7.4 p-value Histograms

A p-value histogram visualizes the distribution of p-values from a collection of hypothesis tests. It is used as a diagnostic tool to check the validity of results prior to multiple testing correction.

hist(t_res1$P.Value, 
     breaks = seq(0, 1, 0.05), 
     main = "Histogram of p-values from PLATINUM.STATUS t-test Results",
     xlab = "p-value")

The histogram is uniform, which means it is unlikely that any features will be significantly different between any two PLATINUM.STATUS groups after adjustment for multiple comparisons. Indeed, when we check with sum(t_res1$adj.P.Val < 0.05), none of the features pass the significance threshold after BH adjustment.

hist(anova_res$P.Value, 
     breaks = seq(0, 1, 0.05), 
     main = "Histogram of p-values from SUBTYPE ANOVA Results",
     xlab = "p-value")

There is a peak around 0 that indicates the null hypothesis is false for some of the tests. If plotting results from limma_contrasts, it is better to use the ggplot2 package to create separate histograms for each contrast.

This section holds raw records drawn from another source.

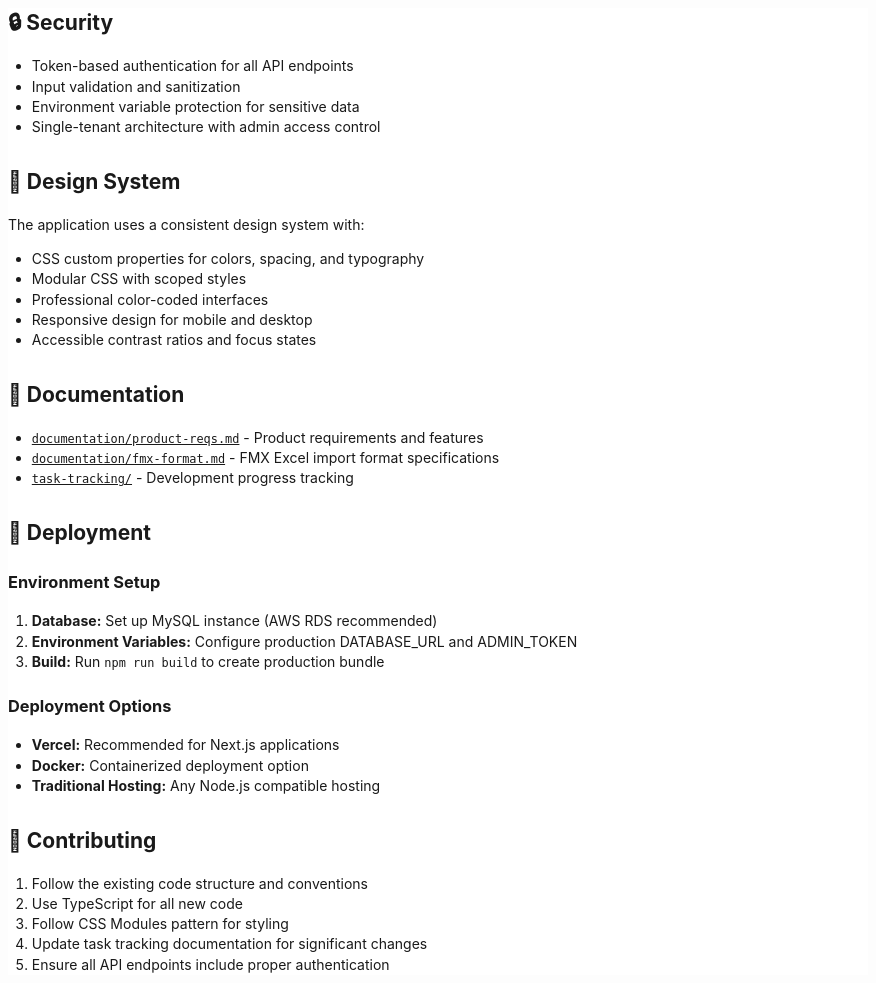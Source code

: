 ## 🔒 Security

- Token-based authentication for all API endpoints
- Input validation and sanitization
- Environment variable protection for sensitive data
- Single-tenant architecture with admin access control

## 🎨 Design System

The application uses a consistent design system with:

- CSS custom properties for colors, spacing, and typography
- Modular CSS with scoped styles
- Professional color-coded interfaces
- Responsive design for mobile and desktop
- Accessible contrast ratios and focus states

## 📖 Documentation

- [`documentation/product-reqs.md`](documentation/product-reqs.md) - Product requirements and features
- [`documentation/fmx-format.md`](documentation/fmx-format.md) - FMX Excel import format specifications
- [`task-tracking/`](task-tracking/) - Development progress tracking

## 🚀 Deployment

### Environment Setup

1. **Database:** Set up MySQL instance (AWS RDS recommended)
2. **Environment Variables:** Configure production DATABASE_URL and ADMIN_TOKEN
3. **Build:** Run `npm run build` to create production bundle

### Deployment Options

- **Vercel:** Recommended for Next.js applications
- **Docker:** Containerized deployment option
- **Traditional Hosting:** Any Node.js compatible hosting

## 🤝 Contributing

1. Follow the existing code structure and conventions
2. Use TypeScript for all new code
3. Follow CSS Modules pattern for styling
4. Update task tracking documentation for significant changes
5. Ensure all API endpoints include proper authentication
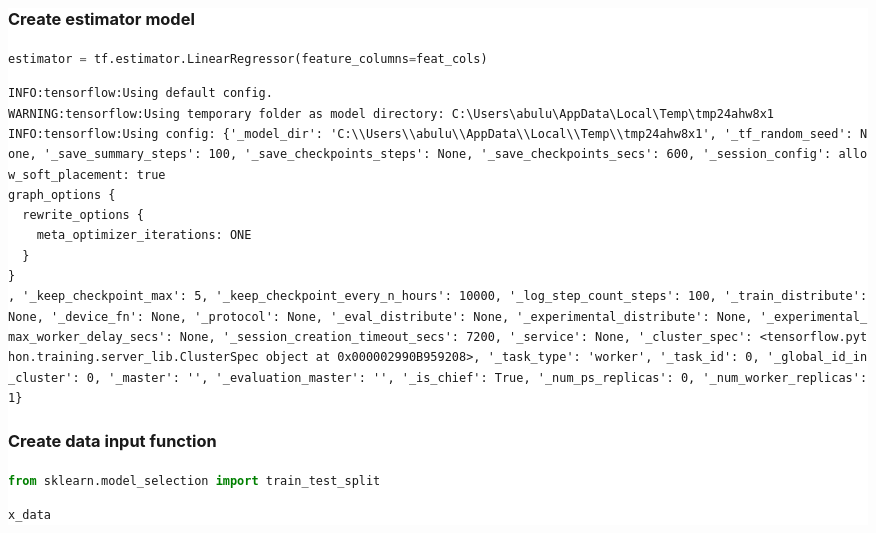 
```python

```


```python

```


```python

```


```python

```

### Create estimator model


```python
estimator = tf.estimator.LinearRegressor(feature_columns=feat_cols)
```

    INFO:tensorflow:Using default config.
    WARNING:tensorflow:Using temporary folder as model directory: C:\Users\abulu\AppData\Local\Temp\tmp24ahw8x1
    INFO:tensorflow:Using config: {'_model_dir': 'C:\\Users\\abulu\\AppData\\Local\\Temp\\tmp24ahw8x1', '_tf_random_seed': None, '_save_summary_steps': 100, '_save_checkpoints_steps': None, '_save_checkpoints_secs': 600, '_session_config': allow_soft_placement: true
    graph_options {
      rewrite_options {
        meta_optimizer_iterations: ONE
      }
    }
    , '_keep_checkpoint_max': 5, '_keep_checkpoint_every_n_hours': 10000, '_log_step_count_steps': 100, '_train_distribute': None, '_device_fn': None, '_protocol': None, '_eval_distribute': None, '_experimental_distribute': None, '_experimental_max_worker_delay_secs': None, '_session_creation_timeout_secs': 7200, '_service': None, '_cluster_spec': <tensorflow.python.training.server_lib.ClusterSpec object at 0x000002990B959208>, '_task_type': 'worker', '_task_id': 0, '_global_id_in_cluster': 0, '_master': '', '_evaluation_master': '', '_is_chief': True, '_num_ps_replicas': 0, '_num_worker_replicas': 1}


### Create data input function


```python
from sklearn.model_selection import train_test_split
```


```python
x_data
```


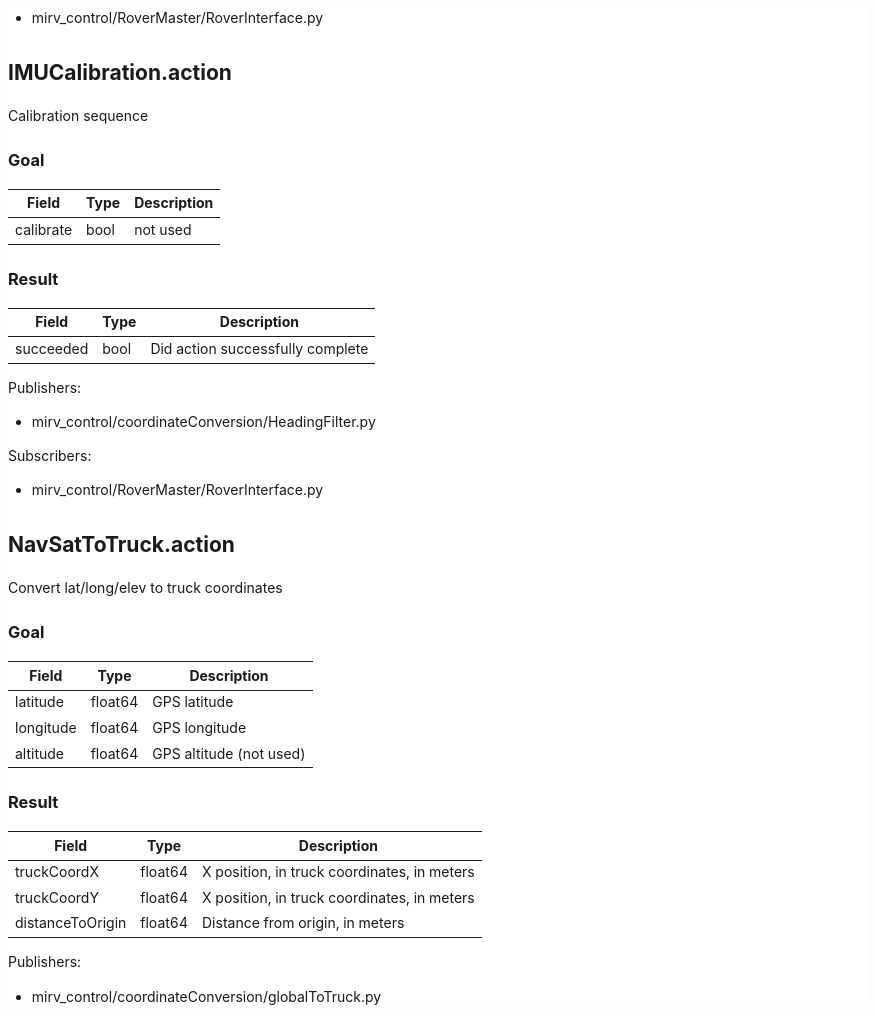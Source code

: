 - mirv_control/RoverMaster/RoverInterface.py

## IMUCalibration.action

Calibration sequence

### Goal

| Field     | Type | Description |
| --------- | ---- | ----------- |
| calibrate | bool | not used    |

### Result

| Field     | Type | Description                      |
| --------- | ---- | -------------------------------- |
| succeeded | bool | Did action successfully complete |

Publishers:

- mirv_control/coordinateConversion/HeadingFilter.py

Subscribers:

- mirv_control/RoverMaster/RoverInterface.py

## NavSatToTruck.action

Convert lat/long/elev to truck coordinates

### Goal

| Field     | Type    | Description             |
| --------- | ------- | ----------------------- |
| latitude  | float64 | GPS latitude            |
| longitude | float64 | GPS longitude           |
| altitude  | float64 | GPS altitude (not used) |

### Result

| Field            | Type    | Description                                 |
| ---------------- | ------- | ------------------------------------------- |
| truckCoordX      | float64 | X position, in truck coordinates, in meters |
| truckCoordY      | float64 | X position, in truck coordinates, in meters |
| distanceToOrigin | float64 | Distance from origin, in meters             |

Publishers:

- mirv_control/coordinateConversion/globalToTruck.py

# Histogram faceted by contrast
ggplot(t_res2) +
  geom_histogram(aes(x = P.Value), breaks = seq(0, 1, 0.05),
                 color = "black", fill = "grey") +
  # Remove space between x-axis and min(y)
  scale_y_continuous(expand = expansion(c(0, 0.05))) +
  facet_wrap(vars(contrast)) + # separate plots
  theme_bw(base_size = 12)

Based on the p-values, it appears that there are more features that are significantly different between the “Proliferative” vs. “Immunoreactive” comparison than the other two comparisons. The counts were shown at the end of Section 7.2.2.